Erstens. Liebe Kolleginnen und Kollegen, ich will darauf hinweisen, dass der Ministerrat am 24. Oktober ein Konzept zur Verbesserung der Lebensmittelsicherheit
beschlossen hat. Dieses Konzept ist in unserer Fraktion beraten worden. Es wird in den nächsten Wochen und Monaten auch noch intensiv den Landtag beschäftigen, weil infolge dieses Konzeptes eine Reihe von Gesetzen zu ändern sein wird und weil Entscheidungen im Parlament zu treffen sein werden.

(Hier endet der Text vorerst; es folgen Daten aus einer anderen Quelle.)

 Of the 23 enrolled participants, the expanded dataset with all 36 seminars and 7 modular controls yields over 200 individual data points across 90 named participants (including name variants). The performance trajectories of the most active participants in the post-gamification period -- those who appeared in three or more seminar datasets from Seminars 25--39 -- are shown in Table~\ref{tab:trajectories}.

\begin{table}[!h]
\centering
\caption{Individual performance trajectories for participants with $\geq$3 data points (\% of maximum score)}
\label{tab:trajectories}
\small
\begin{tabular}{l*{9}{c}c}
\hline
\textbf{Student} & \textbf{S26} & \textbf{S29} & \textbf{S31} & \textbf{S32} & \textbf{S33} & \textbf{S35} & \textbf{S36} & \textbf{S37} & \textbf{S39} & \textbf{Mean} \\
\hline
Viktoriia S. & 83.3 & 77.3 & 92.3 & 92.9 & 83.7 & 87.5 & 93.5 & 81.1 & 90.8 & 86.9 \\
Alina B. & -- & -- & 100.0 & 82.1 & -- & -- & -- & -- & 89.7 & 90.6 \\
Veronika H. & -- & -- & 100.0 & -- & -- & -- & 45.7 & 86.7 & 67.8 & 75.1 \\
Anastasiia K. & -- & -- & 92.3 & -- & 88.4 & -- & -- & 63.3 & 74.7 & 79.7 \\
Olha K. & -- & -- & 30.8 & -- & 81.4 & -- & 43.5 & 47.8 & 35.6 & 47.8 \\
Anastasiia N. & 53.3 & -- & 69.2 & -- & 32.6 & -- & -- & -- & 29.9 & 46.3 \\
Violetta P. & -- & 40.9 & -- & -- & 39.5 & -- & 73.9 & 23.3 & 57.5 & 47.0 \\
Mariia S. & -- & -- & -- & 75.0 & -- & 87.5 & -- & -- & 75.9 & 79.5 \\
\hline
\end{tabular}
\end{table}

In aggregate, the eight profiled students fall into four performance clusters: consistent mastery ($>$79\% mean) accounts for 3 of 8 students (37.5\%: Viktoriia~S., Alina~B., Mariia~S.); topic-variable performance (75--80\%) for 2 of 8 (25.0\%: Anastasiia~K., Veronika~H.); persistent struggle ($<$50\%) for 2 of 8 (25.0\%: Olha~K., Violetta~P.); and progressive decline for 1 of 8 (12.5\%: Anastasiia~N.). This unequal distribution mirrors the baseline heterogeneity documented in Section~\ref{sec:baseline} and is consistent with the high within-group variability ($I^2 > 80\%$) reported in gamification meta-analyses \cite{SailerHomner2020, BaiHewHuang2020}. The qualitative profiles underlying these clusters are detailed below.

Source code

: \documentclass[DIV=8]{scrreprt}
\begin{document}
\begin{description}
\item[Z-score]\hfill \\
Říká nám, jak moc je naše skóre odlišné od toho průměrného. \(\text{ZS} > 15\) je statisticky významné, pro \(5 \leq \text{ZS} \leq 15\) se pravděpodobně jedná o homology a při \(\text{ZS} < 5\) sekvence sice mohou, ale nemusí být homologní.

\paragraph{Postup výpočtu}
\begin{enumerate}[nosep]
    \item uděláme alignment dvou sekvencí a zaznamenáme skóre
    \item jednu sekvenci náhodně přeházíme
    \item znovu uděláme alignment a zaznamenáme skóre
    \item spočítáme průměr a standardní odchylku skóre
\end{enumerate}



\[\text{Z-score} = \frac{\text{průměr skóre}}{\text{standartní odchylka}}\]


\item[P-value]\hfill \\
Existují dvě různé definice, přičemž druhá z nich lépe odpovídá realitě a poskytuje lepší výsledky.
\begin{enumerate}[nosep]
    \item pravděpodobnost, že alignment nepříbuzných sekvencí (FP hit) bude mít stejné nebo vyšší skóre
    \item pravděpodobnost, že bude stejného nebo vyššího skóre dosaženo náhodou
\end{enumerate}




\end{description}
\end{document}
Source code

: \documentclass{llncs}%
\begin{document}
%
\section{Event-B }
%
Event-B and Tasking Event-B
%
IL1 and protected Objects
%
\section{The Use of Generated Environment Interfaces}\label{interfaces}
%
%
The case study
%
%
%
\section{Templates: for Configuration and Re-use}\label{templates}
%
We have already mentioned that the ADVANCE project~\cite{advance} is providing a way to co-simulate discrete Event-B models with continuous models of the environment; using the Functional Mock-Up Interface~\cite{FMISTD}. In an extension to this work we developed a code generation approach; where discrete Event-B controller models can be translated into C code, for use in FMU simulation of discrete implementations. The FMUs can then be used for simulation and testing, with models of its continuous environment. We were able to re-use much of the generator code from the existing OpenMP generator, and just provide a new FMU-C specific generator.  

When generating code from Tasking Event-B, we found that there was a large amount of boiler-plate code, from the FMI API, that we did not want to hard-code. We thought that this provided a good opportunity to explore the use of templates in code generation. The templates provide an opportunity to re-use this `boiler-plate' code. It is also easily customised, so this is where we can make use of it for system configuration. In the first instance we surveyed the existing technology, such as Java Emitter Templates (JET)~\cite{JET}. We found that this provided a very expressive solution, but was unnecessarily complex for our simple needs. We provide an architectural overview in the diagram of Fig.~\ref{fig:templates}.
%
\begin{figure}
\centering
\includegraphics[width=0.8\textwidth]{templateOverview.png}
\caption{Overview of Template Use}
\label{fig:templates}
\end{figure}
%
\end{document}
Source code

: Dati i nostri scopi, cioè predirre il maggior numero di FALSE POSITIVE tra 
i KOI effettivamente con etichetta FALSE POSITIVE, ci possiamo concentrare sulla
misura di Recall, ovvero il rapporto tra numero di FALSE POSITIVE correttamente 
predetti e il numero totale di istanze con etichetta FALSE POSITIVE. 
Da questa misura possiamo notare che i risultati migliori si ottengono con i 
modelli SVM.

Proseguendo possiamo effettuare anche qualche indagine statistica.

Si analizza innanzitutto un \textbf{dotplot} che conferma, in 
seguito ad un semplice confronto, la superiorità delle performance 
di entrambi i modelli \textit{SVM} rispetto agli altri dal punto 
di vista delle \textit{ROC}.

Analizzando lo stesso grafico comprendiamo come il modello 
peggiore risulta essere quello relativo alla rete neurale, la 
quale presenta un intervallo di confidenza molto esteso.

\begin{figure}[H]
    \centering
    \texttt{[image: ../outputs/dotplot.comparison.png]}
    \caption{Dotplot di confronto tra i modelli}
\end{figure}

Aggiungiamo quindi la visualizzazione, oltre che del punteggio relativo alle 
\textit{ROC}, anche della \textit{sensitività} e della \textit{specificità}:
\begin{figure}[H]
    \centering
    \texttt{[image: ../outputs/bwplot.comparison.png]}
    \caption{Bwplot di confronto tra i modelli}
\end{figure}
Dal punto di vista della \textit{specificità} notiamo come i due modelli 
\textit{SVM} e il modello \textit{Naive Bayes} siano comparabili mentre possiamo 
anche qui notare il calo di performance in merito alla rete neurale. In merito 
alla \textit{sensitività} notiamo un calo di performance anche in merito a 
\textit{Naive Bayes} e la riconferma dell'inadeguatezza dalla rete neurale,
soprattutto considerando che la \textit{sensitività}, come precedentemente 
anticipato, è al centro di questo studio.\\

Da wird das alles in Ruhe beraten. Es geht dabei um die Verbesserung von Strukturen und Zuständigkeiten und um eine stärkere Risikoorientierung bei den Kontrollen. Es geht auch um eine Personalaufstockung, um 65 neue Planstellen, die wohlgemerkt durch eine Umschichtung innerhalb des Geschäftsbereichs des Umweltministeriums geschaffen werden. Es geht um eine Rotation des Personals, damit auf Dauer keine Abhängigkeiten entstehen. Es geht um die Spezialeinheit am Landesamt für Gesundheits- und Lebensmittelsicherheit. Es geht um das neue EDV-System. All das ist in den letzten Wochen schon diskutiert worden und wird jetzt planmäßig umgesetzt.
sage ich Ihnen, natürlich werden auch die Städte und Landkreise ihre Organisation in diesen Fragen überprüfen müssen. Ich wundere mich schon, wie Sie hier immer so selbstgefällig daherreden können. Ich könnte hier durchaus die Organisation der Landeshauptstadt München hinterfragen.
Kann es denn sein, dass die Landeshauptstadt München in ihrem höchsteigenen Schlachthof Räume vermietet, während die stadteigenen Kontrolleure von diesen Räumen nichts wissen? Soll ich da fragen, warum der Oberbürgermeister Ude, der nach Ihrer Logik der höchste Kontrolleur der Landeshauptstadt München ist, das nicht unterbunden hat und warum er nicht frühzeitig diese Räume entdeckt hat? – Was Sie hier erzählen ist doch ein solcher Unsinn, wie er schlimmer nicht sein könnte.